**GIVEN ENTRIES:**
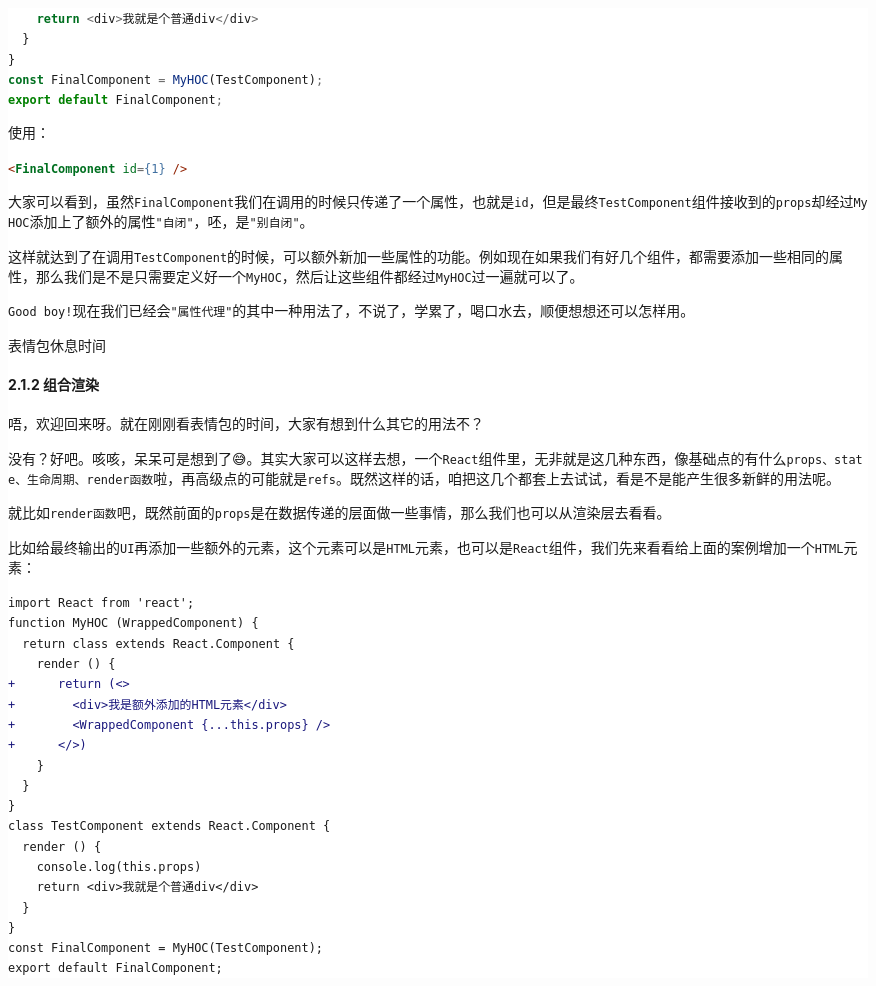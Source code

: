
 ```javascript
    return <div>我就是个普通div</div>
  }
}
const FinalComponent = MyHOC(TestComponent);
export default FinalComponent;
```

使用：

```html
<FinalComponent id={1} />
```

大家可以看到，虽然`FinalComponent`我们在调用的时候只传递了一个属性，也就是`id`，但是最终`TestComponent`组件接收到的`props`却经过`MyHOC`添加上了额外的属性`"自闭"`，呸，是`"别自闭"`。

这样就达到了在调用`TestComponent`的时候，可以额外新加一些属性的功能。例如现在如果我们有好几个组件，都需要添加一些相同的属性，那么我们是不是只需要定义好一个`MyHOC`，然后让这些组件都经过`MyHOC`过一遍就可以了。

`Good boy!`现在我们已经会`"属性代理"`的其中一种用法了，不说了，学累了，喝口水去，顺便想想还可以怎样用。

表情包休息时间



#### 2.1.2 组合渲染

唔，欢迎回来呀。就在刚刚看表情包的时间，大家有想到什么其它的用法不？

没有？好吧。咳咳，呆呆可是想到了😅。其实大家可以这样去想，一个`React`组件里，无非就是这几种东西，像基础点的有什么`props、state、生命周期、render函数`啦，再高级点的可能就是`refs`。既然这样的话，咱把这几个都套上去试试，看是不是能产生很多新鲜的用法呢。

就比如`render函数`吧，既然前面的`props`是在数据传递的层面做一些事情，那么我们也可以从渲染层去看看。

比如给最终输出的`UI`再添加一些额外的元素，这个元素可以是`HTML`元素，也可以是`React`组件，我们先来看看给上面的案例增加一个`HTML`元素：

```diff
import React from 'react';
function MyHOC (WrappedComponent) {
  return class extends React.Component {
    render () {
+      return (<>
+        <div>我是额外添加的HTML元素</div>
+        <WrappedComponent {...this.props} />
+      </>)
    }
  }
}
class TestComponent extends React.Component {
  render () {
    console.log(this.props)
    return <div>我就是个普通div</div>
  }
}
const FinalComponent = MyHOC(TestComponent);
export default FinalComponent;
```
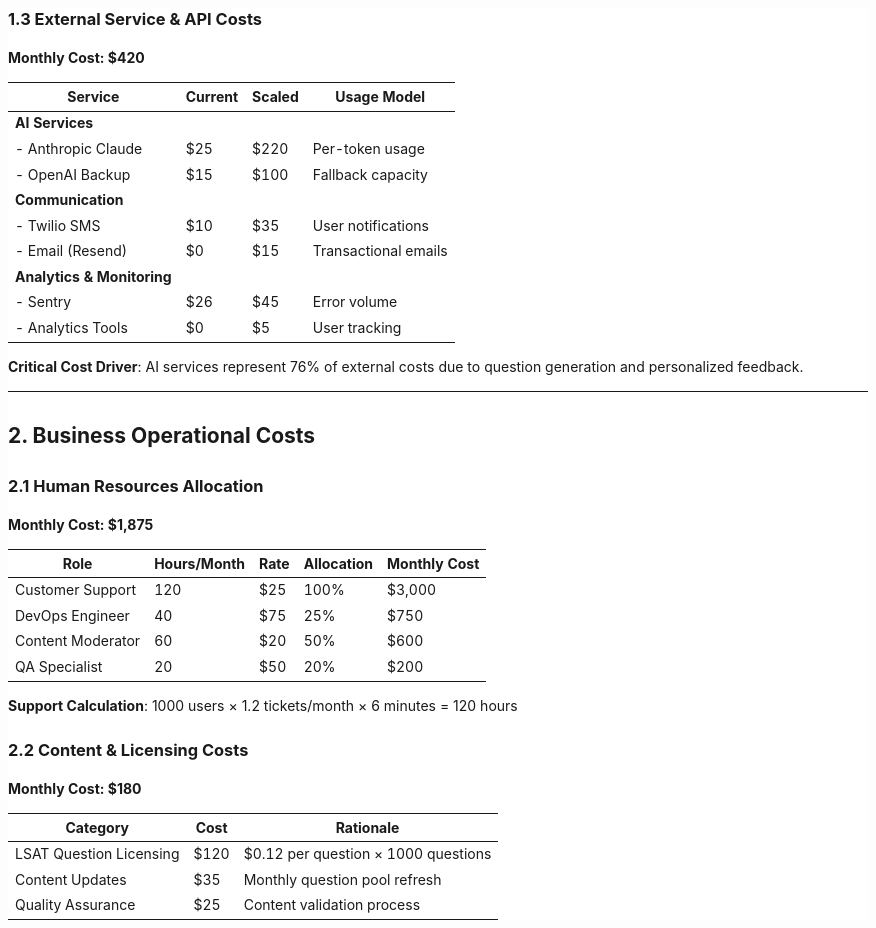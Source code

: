 ### 1.3 External Service & API Costs
**Monthly Cost: $420**

| Service | Current | Scaled | Usage Model |
|---------|---------|--------|-------------|
| **AI Services** | | | |
| - Anthropic Claude | $25 | $220 | Per-token usage |
| - OpenAI Backup | $15 | $100 | Fallback capacity |
| **Communication** | | | |
| - Twilio SMS | $10 | $35 | User notifications |
| - Email (Resend) | $0 | $15 | Transactional emails |
| **Analytics & Monitoring** | | | |
| - Sentry | $26 | $45 | Error volume |
| - Analytics Tools | $0 | $5 | User tracking |

**Critical Cost Driver**: AI services represent 76% of external costs due to question generation and personalized feedback.

---

## 2. Business Operational Costs

### 2.1 Human Resources Allocation
**Monthly Cost: $1,875**

| Role | Hours/Month | Rate | Allocation | Monthly Cost |
|------|-------------|------|------------|--------------|
| Customer Support | 120 | $25 | 100% | $3,000 |
| DevOps Engineer | 40 | $75 | 25% | $750 |
| Content Moderator | 60 | $20 | 50% | $600 |
| QA Specialist | 20 | $50 | 20% | $200 |

**Support Calculation**: 1000 users × 1.2 tickets/month × 6 minutes = 120 hours

### 2.2 Content & Licensing Costs
**Monthly Cost: $180**

| Category | Cost | Rationale |
|----------|------|-----------|
| LSAT Question Licensing | $120 | $0.12 per question × 1000 questions |
| Content Updates | $35 | Monthly question pool refresh |
| Quality Assurance | $25 | Content validation process |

**WHAT YOU WILL DO:** Only the lines from the beginning of the records up to and including the line with "唔，欢迎回来呀。就在刚刚看表情包的时间，大家有想到什么其它的用法不？" should appear, exactly as they are, and no pictures.

**SOLUTION:**
Source code

:
 ```javascript
    return <div>我就是个普通div</div>
  }
}
const FinalComponent = MyHOC(TestComponent);
export default FinalComponent;
```

使用：

```html
<FinalComponent id={1} />
```

大家可以看到，虽然`FinalComponent`我们在调用的时候只传递了一个属性，也就是`id`，但是最终`TestComponent`组件接收到的`props`却经过`MyHOC`添加上了额外的属性`"自闭"`，呸，是`"别自闭"`。

这样就达到了在调用`TestComponent`的时候，可以额外新加一些属性的功能。例如现在如果我们有好几个组件，都需要添加一些相同的属性，那么我们是不是只需要定义好一个`MyHOC`，然后让这些组件都经过`MyHOC`过一遍就可以了。

`Good boy!`现在我们已经会`"属性代理"`的其中一种用法了，不说了，学累了，喝口水去，顺便想想还可以怎样用。

表情包休息时间



#### 2.1.2 组合渲染

唔，欢迎回来呀。就在刚刚看表情包的时间，大家有想到什么其它的用法不？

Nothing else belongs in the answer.